(1.) Facts-In Sessions Case No. 135 of 1974, the accused Namdeo Laxman Gedam, stood charged for having committed murder firstly, of his wife by name Shrimati Girjabai @ Girja a lady of twenty-five years, and secondly and thirdly of her two children from her first husband, being Kalpana aged six and Mohan aged four, on May 27, 1974 between 11 A.M. to 1 P.M. in the bed of river Dhorya which is about one Kilometer away from village Temasna in the jurisdiction of the Police Station Mouda, district Nagpur. At the trial the Additional Sessions Judge, Nagpur, found the accused guilty of killing and as such culpable for these three murders. In his view, there being special circumstances, in that the murders were effected in dastardly and cruel manner of defenceless persons involving a woman and her two children, the accused deserved a penalty of death. He, therefore, made a reference being Confirmation Case No. 4 of 1975. Accused Namdeo appealed against his conviction and that was registered as Criminal Appeal No. 177 of 1975.

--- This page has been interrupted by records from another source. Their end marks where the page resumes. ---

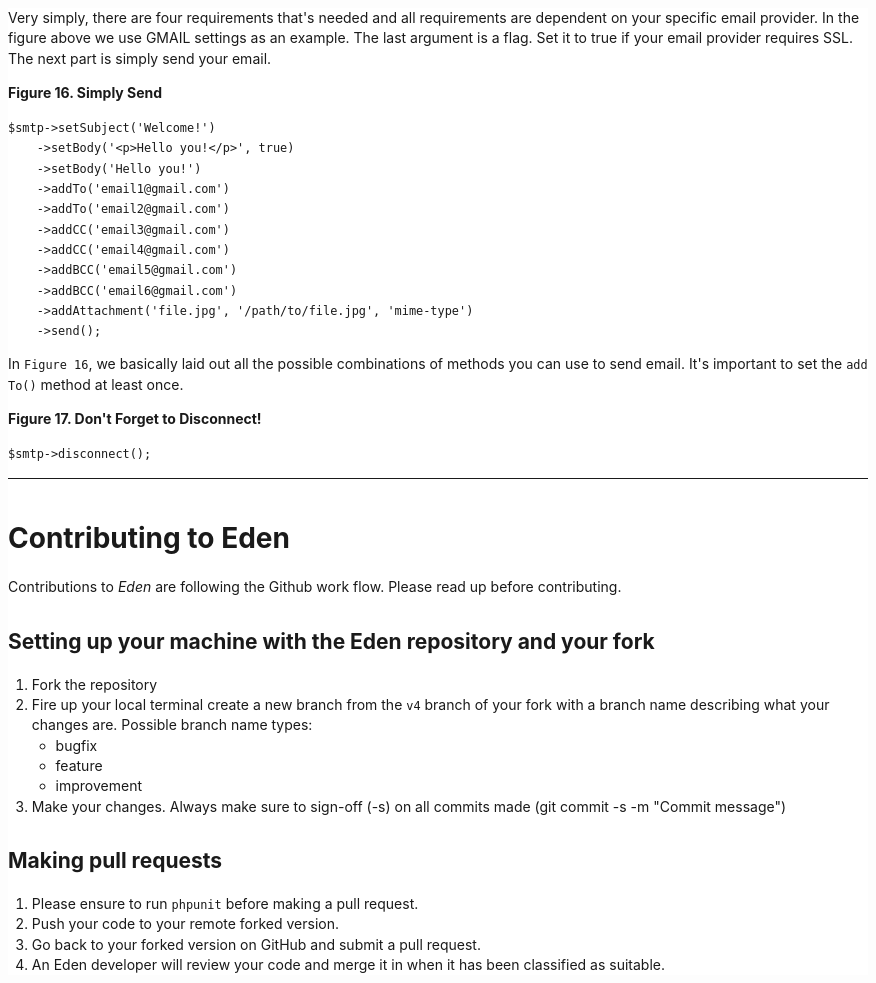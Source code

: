 Very simply, there are four requirements that's needed and all requirements are dependent on your specific email provider. In the figure above we use GMAIL settings as an example. The last argument is a flag. Set it to true if your email provider requires SSL. The next part is simply send your email.

**Figure 16. Simply Send**

```
$smtp->setSubject('Welcome!')
    ->setBody('<p>Hello you!</p>', true)
    ->setBody('Hello you!')
    ->addTo('email1@gmail.com')
    ->addTo('email2@gmail.com')
    ->addCC('email3@gmail.com')
    ->addCC('email4@gmail.com')
    ->addBCC('email5@gmail.com')
    ->addBCC('email6@gmail.com')
    ->addAttachment('file.jpg', '/path/to/file.jpg', 'mime-type')
    ->send();
```

In `Figure 16`, we basically laid out all the possible combinations of methods you can use to send email. It's important to set the `addTo()` method at least once.

**Figure 17. Don't Forget to Disconnect!**

```
$smtp->disconnect(); 
```

----

<a name="contributing"></a>
# Contributing to Eden

Contributions to *Eden* are following the Github work flow. Please read up before contributing.

## Setting up your machine with the Eden repository and your fork

1. Fork the repository
2. Fire up your local terminal create a new branch from the `v4` branch of your 
fork with a branch name describing what your changes are. 
 Possible branch name types:
    - bugfix
    - feature
    - improvement
3. Make your changes. Always make sure to sign-off (-s) on all commits made (git commit -s -m "Commit message")

## Making pull requests

1. Please ensure to run `phpunit` before making a pull request.
2. Push your code to your remote forked version.
3. Go back to your forked version on GitHub and submit a pull request.
4. An Eden developer will review your code and merge it in when it has been classified as suitable.
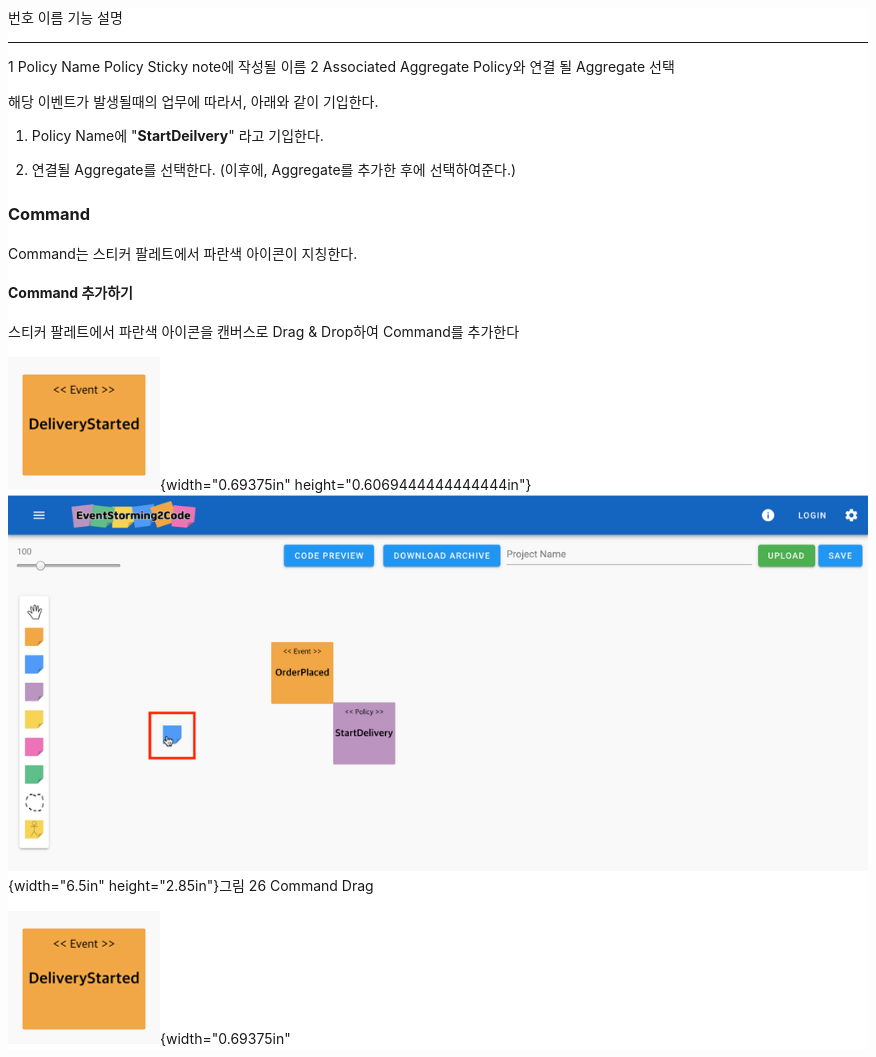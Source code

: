   번호   이름                   기능 설명
  ------ ---------------------- ----------------------------------
  1      Policy Name            Policy Sticky note에 작성될 이름
  2      Associated Aggregate   Policy와 연결 될 Aggregate 선택

해당 이벤트가 발생될때의 업무에 따라서, 아래와 같이 기입한다.

1.  Policy Name에 "**StartDeilvery**" 라고 기입한다.

2.  연결될 Aggregate를 선택한다. (이후에, Aggregate를 추가한 후에
    선택하여준다.)

### Command

Command는 스티커 팔레트에서 파란색 아이콘이 지칭한다.

#### Command 추가하기

스티커 팔레트에서 파란색 아이콘을 캔버스로 Drag & Drop하여 Command를
추가한다

![](.//media/image32.png){width="0.69375in"
height="0.6069444444444444in"}![](.//media/image36.png){width="6.5in"
height="2.85in"}그림 26 Command Drag

![](.//media/image32.png){width="0.69375in"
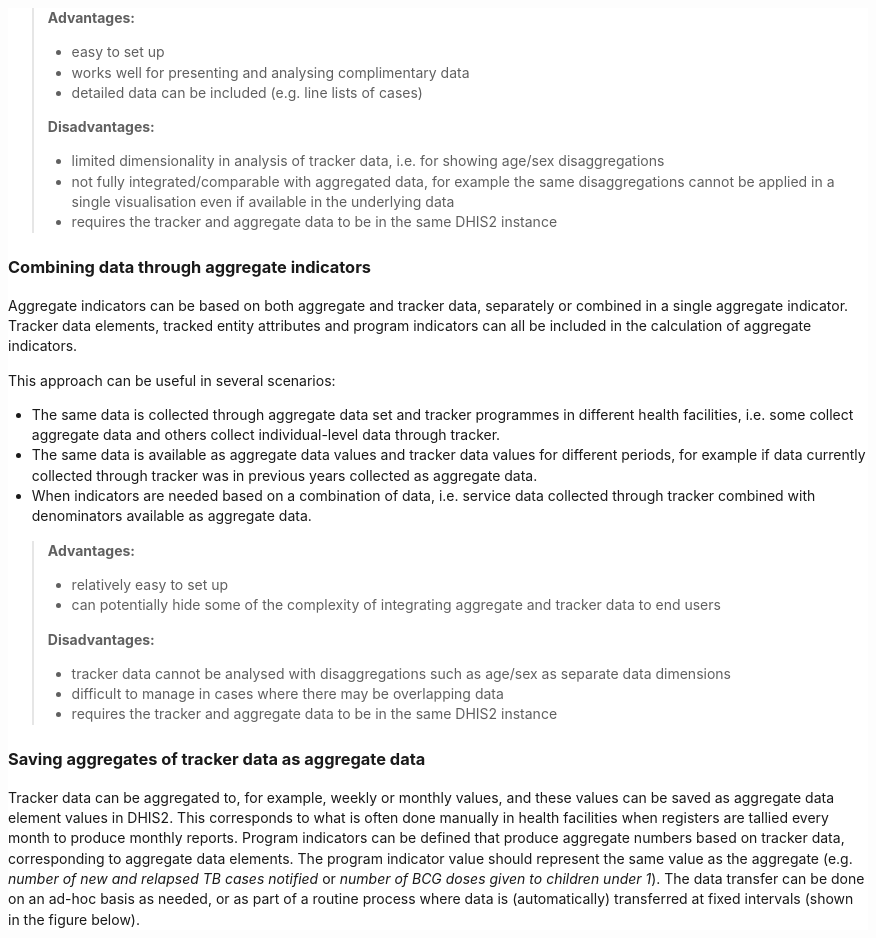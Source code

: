 
> **Advantages:**
>
> * easy to set up
> * works well for presenting and analysing complimentary data
> * detailed data can be included (e.g. line lists of cases)
>
> **Disadvantages:**
>
> * limited dimensionality in analysis of tracker data, i.e. for showing age/sex disaggregations
> * not fully integrated/comparable with aggregated data, for example the same disaggregations cannot be applied in a single visualisation even if available in the underlying data
> * requires the tracker and aggregate data to be in the same DHIS2 instance

### Combining data through aggregate indicators
Aggregate indicators can be based on both aggregate and tracker data, separately or combined in a single aggregate indicator. Tracker data elements, tracked entity attributes and program indicators can all be included in the calculation of aggregate indicators.

This approach can be useful in several scenarios: 

* The same data is collected through aggregate data set and tracker programmes in different health facilities, i.e. some collect aggregate data and others collect individual-level data through tracker.
* The same data is available as aggregate data values and tracker data values for different periods, for example if data currently collected through tracker was in previous years collected as aggregate data.
* When indicators are needed based on a combination of data, i.e. service data collected through tracker combined with denominators available as aggregate data. 



> **Advantages:**
>
> * relatively easy to set up
> * can potentially hide some of the complexity of integrating aggregate and tracker data to end users
> 
> **Disadvantages:**
>
> * tracker data cannot be analysed with disaggregations such as age/sex as separate data dimensions
> * difficult to manage in cases where there may be overlapping data
> * requires the tracker and aggregate data to be in the same DHIS2 instance

### Saving aggregates of tracker data as aggregate data
Tracker data can be aggregated to, for example, weekly or monthly values, and these values can be saved as aggregate data element values in DHIS2. This corresponds to what is often done manually in health facilities when registers are tallied every month to produce monthly reports. Program indicators can be defined that produce aggregate numbers based on tracker data, corresponding to aggregate data elements. The program indicator value should represent the same value as the aggregate (e.g. *number of new and relapsed TB cases notified* or *number of BCG doses given to children under 1*). The data transfer can be done on an ad-hoc basis as needed, or as part of a routine process where data is (automatically) transferred at fixed intervals (shown in the figure below).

(2.) Masodkar, J. [Having upheld the conviction of the accused under section 302, Indian Penal Code, which is not material for this Report, while dealing with the sentence, the judgments proceeds.-] Coming to the sentence, we have the reference of the Sessions Judge awarding sentence of death and we feet that the same is well founded.

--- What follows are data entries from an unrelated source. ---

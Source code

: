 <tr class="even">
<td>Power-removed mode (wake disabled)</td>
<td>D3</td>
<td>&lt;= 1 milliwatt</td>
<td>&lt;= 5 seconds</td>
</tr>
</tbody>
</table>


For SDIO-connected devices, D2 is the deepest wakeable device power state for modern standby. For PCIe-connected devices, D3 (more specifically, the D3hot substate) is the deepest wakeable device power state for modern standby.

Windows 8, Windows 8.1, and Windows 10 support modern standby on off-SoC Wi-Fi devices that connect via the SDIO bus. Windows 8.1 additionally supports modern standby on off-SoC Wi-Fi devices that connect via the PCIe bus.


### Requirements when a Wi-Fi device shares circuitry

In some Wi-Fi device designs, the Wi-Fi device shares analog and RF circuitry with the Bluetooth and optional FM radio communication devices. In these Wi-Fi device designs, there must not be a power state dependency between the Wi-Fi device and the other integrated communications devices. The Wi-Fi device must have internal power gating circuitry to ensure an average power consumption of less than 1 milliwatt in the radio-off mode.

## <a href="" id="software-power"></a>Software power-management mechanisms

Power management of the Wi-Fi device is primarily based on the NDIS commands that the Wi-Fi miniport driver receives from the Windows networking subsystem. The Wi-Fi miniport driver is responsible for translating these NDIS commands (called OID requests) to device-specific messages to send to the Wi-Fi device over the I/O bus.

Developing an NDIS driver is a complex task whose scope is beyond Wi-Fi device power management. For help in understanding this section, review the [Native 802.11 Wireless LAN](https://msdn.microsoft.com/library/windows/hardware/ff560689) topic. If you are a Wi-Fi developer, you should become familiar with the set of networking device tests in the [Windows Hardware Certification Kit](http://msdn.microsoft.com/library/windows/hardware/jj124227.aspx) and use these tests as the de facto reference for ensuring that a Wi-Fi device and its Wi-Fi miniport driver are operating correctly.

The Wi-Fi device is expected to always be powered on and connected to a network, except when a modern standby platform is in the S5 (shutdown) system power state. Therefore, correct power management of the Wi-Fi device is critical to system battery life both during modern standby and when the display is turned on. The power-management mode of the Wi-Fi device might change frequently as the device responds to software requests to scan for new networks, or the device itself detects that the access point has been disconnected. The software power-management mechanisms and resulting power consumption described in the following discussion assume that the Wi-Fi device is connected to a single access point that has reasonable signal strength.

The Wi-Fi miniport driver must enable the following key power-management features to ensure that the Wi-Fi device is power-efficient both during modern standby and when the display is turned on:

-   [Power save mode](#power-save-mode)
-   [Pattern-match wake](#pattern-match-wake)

(2.) We are fully conscious of the call of philosophic and ethical modernity that penalty of death sentence should be removed from statute book and also urging upon the Judiciary to save life rather than extinct it. Piquant question is asked, how the institution of law and the men that man it could assume authority to put off the life or extinguish its flame or to undo the creation that does not owe its origin or birth to it? There is agitated appeal to the principles of life and possibility of reformation and moral uplift of men from the morass of immorality and crime. Epic ethos of such root questions and the bleak tragedy of humanity that surrounds it, is all present to our minds.